Il tint ses propos en 1995, à l’occasion de sa centième année. Dans les années soixante, il avait répliqué à Moravia, reprenant un mot de Marx : « Une Iliade serait-elle possible avec de la poudre et du plomb ? »
C’est pourquoi il est nécessaire d’interpréter Orages d’acier non comme un document, mais comme un monument. Comme « document », nous avons ses carnets de guerre, bruts, elliptiques, dont la rédaction est chaotique, parfois allusive, tant la situation était dépendante de l’urgence du moment. Le « monument » fut la réfection qu’en fit Jünger, et qu’il publia sur le conseil de son père. L’écriture y est celle d’un écrivain talentueux, et la fascination qu’elle exerce tient à son intensité et à l’esthétisation d’une expérience qui transcende les mots. Jünger y a sacralisé la guerre, comme « expérience intérieure », en en rendant toute la puissance nihiliste. Mais la séduction qui nous captive provient surtout du regard impassible qu’il jette sur une apocalypse.
Or, il semble que le récit fictionnel, Lieutenant Sturm, publié dans le Hannoverscher Kurier.

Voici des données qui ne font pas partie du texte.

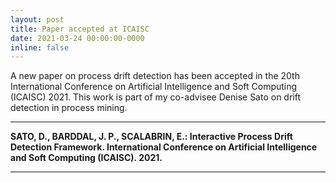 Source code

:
```yaml
---
layout: post
title: Paper accepted at ICAISC
date: 2021-03-24 00:00:00-0000
inline: false
---
```


A new paper on process drift detection has been accepted in the 20th International Conference on Artificial Intelligence and Soft Computing (ICAISC) 2021.
This work is part of my co-advisee Denise Sato on drift detection in process mining.

***

**SATO, D., BARDDAL, J. P., SCALABRIN, E.: Interactive Process Drift Detection Framework. International Conference on Artificial Intelligence and Soft Computing (ICAISC). 2021.**

***
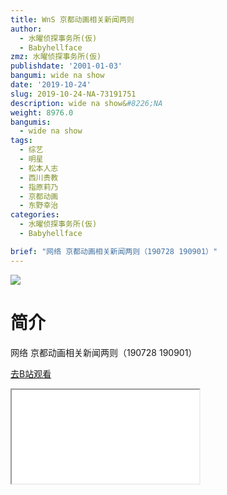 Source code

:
 ```yaml
---
title: WnS 京都动画相关新闻两则
author:
  - 水曜侦探事务所(仮)
  - Babyhellface
zmz: 水曜侦探事务所(仮)
publishdate: '2001-01-03'
bangumi: wide na show
date: '2019-10-24'
slug: 2019-10-24-NA-73191751
description: wide na show&#8226;NA
weight: 8976.0
bangumis:
  - wide na show
tags:
  - 综艺
  - 明星
  - 松本人志
  - 西川贵教
  - 指原莉乃
  - 京都动画
  - 东野幸治
categories:
  - 水曜侦探事务所(仮)
  - Babyhellface

brief: "网络 京都动画相关新闻两则（190728 190901）"
---
```

![](https://raw.githubusercontent.com/tcgriffith/owaraisite/master/static/tmpimg/b9fb514e16fdcf89231c5c6127c71d8c3f1b79d3.jpg.480.jpg)
# 简介  
网络
京都动画相关新闻两则（190728 190901）  

[去B站观看](https://www.bilibili.com/video/av73191751/)
<div class ="resp-container"><iframe class="testiframe" src="//player.bilibili.com/player.html?aid=73191751"", scrolling="no", allowfullscreen="true" > </iframe></div> 
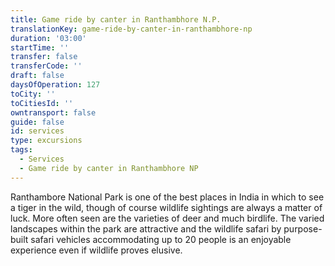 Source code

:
 ```yaml
---
title: Game ride by canter in Ranthambhore N.P.
translationKey: game-ride-by-canter-in-ranthambhore-np
duration: '03:00'
startTime: ''
transfer: false
transferCode: ''
draft: false
daysOfOperation: 127
toCity: ''
toCitiesId: ''
owntransport: false
guide: false
id: services
type: excursions
tags:
  - Services
  - Game ride by canter in Ranthambhore NP
---
```

Ranthambore National Park is one of the best places in India in which to see a tiger in the wild, though of course wildlife sightings are always a matter of luck.  More often seen are the varieties of deer and much birdlife. The varied landscapes within the park are attractive and the wildlife safari by purpose-built safari vehicles accommodating up to 20 people is an enjoyable experience even if wildlife proves elusive. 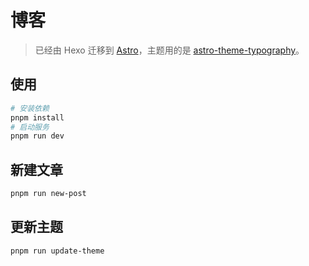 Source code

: # 博客

> 已经由 Hexo 迁移到 [Astro](https://astro.build/)，主题用的是 [astro-theme-typography](https://github.com/moeyua/astro-theme-typography)。

## 使用

```bash
# 安装依赖
pnpm install
# 启动服务
pnpm run dev
```

## 新建文章

```bash
pnpm run new-post
```

## 更新主题

```bash
pnpm run update-theme
```
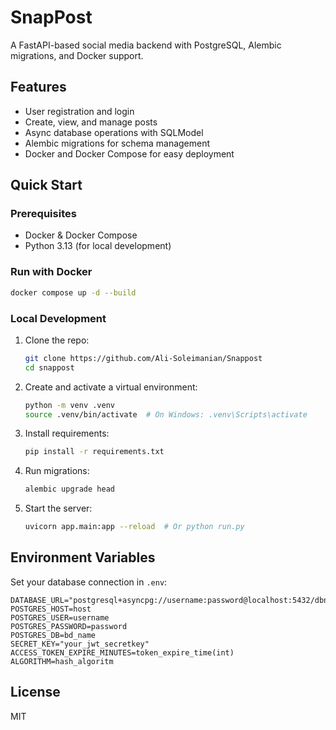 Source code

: # SnapPost

A FastAPI-based social media backend with PostgreSQL, Alembic migrations, and Docker support.

## Features
- User registration and login
- Create, view, and manage posts
- Async database operations with SQLModel
- Alembic migrations for schema management
- Docker and Docker Compose for easy deployment

## Quick Start

### Prerequisites
- Docker & Docker Compose
- Python 3.13 (for local development)

### Run with Docker
```bash
docker compose up -d --build
```

### Local Development
1. Clone the repo:
   ```bash
   git clone https://github.com/Ali-Soleimanian/Snappost
   cd snappost
   ```
2. Create and activate a virtual environment:
   ```bash
   python -m venv .venv
   source .venv/bin/activate  # On Windows: .venv\Scripts\activate
   ```
3. Install requirements:
   ```bash
   pip install -r requirements.txt
   ```
4. Run migrations:
   ```bash
   alembic upgrade head
   ```
5. Start the server:
   ```bash
   uvicorn app.main:app --reload  # Or python run.py
   ```


## Environment Variables
Set your database connection in `.env`:
```
DATABASE_URL="postgresql+asyncpg://username:password@localhost:5432/dbname"
POSTGRES_HOST=host
POSTGRES_USER=username
POSTGRES_PASSWORD=password
POSTGRES_DB=bd_name
SECRET_KEY="your_jwt_secretkey"
ACCESS_TOKEN_EXPIRE_MINUTES=token_expire_time(int)
ALGORITHM=hash_algoritm

```

## License
MIT
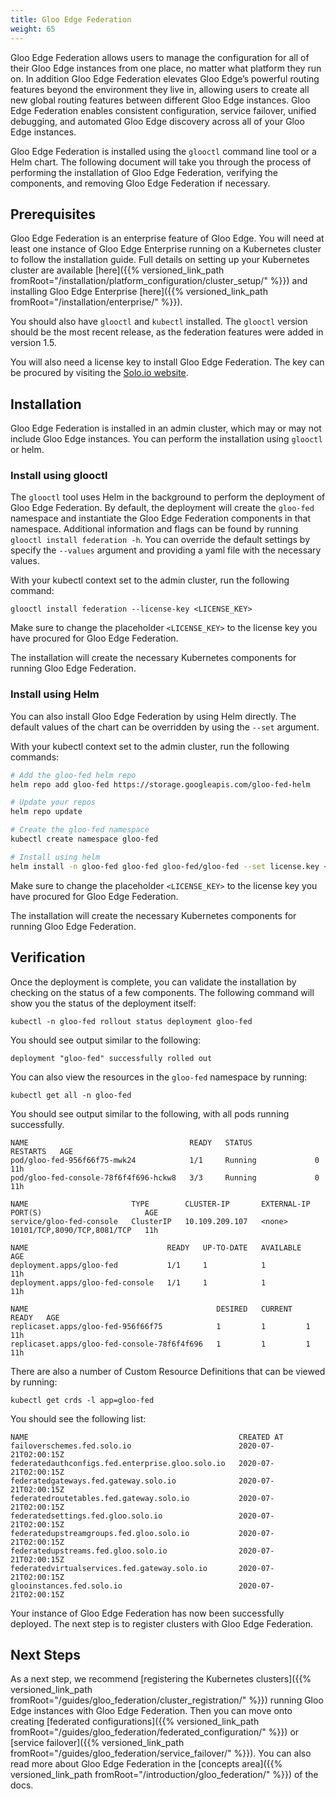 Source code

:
 ```yaml
---
title: Gloo Edge Federation
weight: 65
---
```


Gloo Edge Federation allows users to manage the configuration for all of their Gloo Edge instances from one place, no matter what platform they run on. In addition Gloo Edge Federation elevates Gloo Edge’s powerful routing features beyond the environment they live in, allowing users to create all new global routing features between different Gloo Edge instances. Gloo Edge Federation enables consistent configuration, service failover, unified debugging, and automated Gloo Edge discovery across all of your Gloo Edge instances.

Gloo Edge Federation is installed using the `glooctl` command line tool or a Helm chart. The following document will take you through the process of performing the installation of Gloo Edge Federation, verifying the components, and removing Gloo Edge Federation if necessary.

## Prerequisites

Gloo Edge Federation is an enterprise feature of Gloo Edge. You will need at least one instance of Gloo Edge Enterprise running on a Kubernetes cluster to follow the installation guide. Full details on setting up your Kubernetes cluster are available [here]({{% versioned_link_path fromRoot="/installation/platform_configuration/cluster_setup/" %}}) and installing Gloo Edge Enterprise [here]({{% versioned_link_path fromRoot="/installation/enterprise/" %}}).

You should also have `glooctl` and `kubectl` installed. The `glooctl` version should be the most recent release, as the federation features were added in version 1.5. 

You will also need a license key to install Gloo Edge Federation. The key can be procured by visiting the [Solo.io website](https://solo.io).

## Installation

Gloo Edge Federation is installed in an admin cluster, which may or may not include Gloo Edge instances. You can perform the installation using `glooctl` or helm. 

### Install using glooctl

The `glooctl` tool uses Helm in the background to perform the deployment of Gloo Edge Federation. By default, the deployment will create the `gloo-fed` namespace and instantiate the Gloo Edge Federation components in that namespace. Additional information and flags can be found by running `glooctl install federation -h`. You can override the default settings by specify the `--values` argument and providing a yaml file with the necessary values.

With your kubectl context set to the admin cluster, run the following command:

```
glooctl install federation --license-key <LICENSE_KEY>
```

Make sure to change the placeholder `<LICENSE_KEY>` to the license key you have procured for Gloo Edge Federation.

The installation will create the necessary Kubernetes components for running Gloo Edge Federation.

### Install using Helm

You can also install Gloo Edge Federation by using Helm directly. The default values of the chart can be overridden by using the `--set` argument.

With your kubectl context set to the admin cluster, run the following commands:

```bash
# Add the gloo-fed helm repo
helm repo add gloo-fed https://storage.googleapis.com/gloo-fed-helm

# Update your repos 
helm repo update

# Create the gloo-fed namespace
kubectl create namespace gloo-fed

# Install using helm
helm install -n gloo-fed gloo-fed gloo-fed/gloo-fed --set license.key <LICENSE_KEY>
```

Make sure to change the placeholder `<LICENSE_KEY>` to the license key you have procured for Gloo Edge Federation.

The installation will create the necessary Kubernetes components for running Gloo Edge Federation.

## Verification

Once the deployment is complete, you can validate the installation by checking on the status of a few components. The following command will show you the status of the deployment itself:

```
kubectl -n gloo-fed rollout status deployment gloo-fed
```

You should see output similar to the following:

```
deployment "gloo-fed" successfully rolled out
```

You can also view the resources in the `gloo-fed` namespace by running:

```
kubectl get all -n gloo-fed
```

You should see output similar to the following, with all pods running successfully.

```
NAME                                    READY   STATUS              RESTARTS   AGE
pod/gloo-fed-956f66f75-mwk24            1/1     Running             0          11h
pod/gloo-fed-console-78f6f4f696-hckw8   3/3     Running             0          11h

NAME                       TYPE        CLUSTER-IP       EXTERNAL-IP   PORT(S)                       AGE
service/gloo-fed-console   ClusterIP   10.109.209.107   <none>        10101/TCP,8090/TCP,8081/TCP   11h

NAME                               READY   UP-TO-DATE   AVAILABLE   AGE
deployment.apps/gloo-fed           1/1     1            1           11h
deployment.apps/gloo-fed-console   1/1     1            1           11h

NAME                                          DESIRED   CURRENT   READY   AGE
replicaset.apps/gloo-fed-956f66f75            1         1         1       11h
replicaset.apps/gloo-fed-console-78f6f4f696   1         1         1       11h
```

There are also a number of Custom Resource Definitions that can be viewed by running:

```
kubectl get crds -l app=gloo-fed
```

You should see the following list:

```
NAME                                               CREATED AT
failoverschemes.fed.solo.io                        2020-07-21T02:00:15Z
federatedauthconfigs.fed.enterprise.gloo.solo.io   2020-07-21T02:00:15Z
federatedgateways.fed.gateway.solo.io              2020-07-21T02:00:15Z
federatedroutetables.fed.gateway.solo.io           2020-07-21T02:00:15Z
federatedsettings.fed.gloo.solo.io                 2020-07-21T02:00:15Z
federatedupstreamgroups.fed.gloo.solo.io           2020-07-21T02:00:15Z
federatedupstreams.fed.gloo.solo.io                2020-07-21T02:00:15Z
federatedvirtualservices.fed.gateway.solo.io       2020-07-21T02:00:15Z
glooinstances.fed.solo.io                          2020-07-21T02:00:15Z
```

Your instance of Gloo Edge Federation has now been successfully deployed. The next step is to register clusters with Gloo Edge Federation.

## Next Steps

As a next step, we recommend [registering the Kubernetes clusters]({{% versioned_link_path fromRoot="/guides/gloo_federation/cluster_registration/" %}}) running Gloo Edge instances with Gloo Edge Federation. Then you can move onto creating [federated configurations]({{% versioned_link_path fromRoot="/guides/gloo_federation/federated_configuration/" %}}) or [service failover]({{% versioned_link_path fromRoot="/guides/gloo_federation/service_failover/" %}}). You can also read more about Gloo Edge Federation in the [concepts area]({{% versioned_link_path fromRoot="/introduction/gloo_federation/" %}}) of the docs.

Zeitung für Norddeutschland, du 11 au 27 avril 1923, et redécouvert au début des années 60, sonne de manière plus authentique, du fait même de son caractère « inabouti », comme s’il s’agissait d’ébauches mêlant témoignage, bribes de romans, rêves… L’exaltation presque « mystique » qu’on trouve dans Orage d’acier peut bien s’y rencontrer, mais corrigé par des réflexions plus désabusées.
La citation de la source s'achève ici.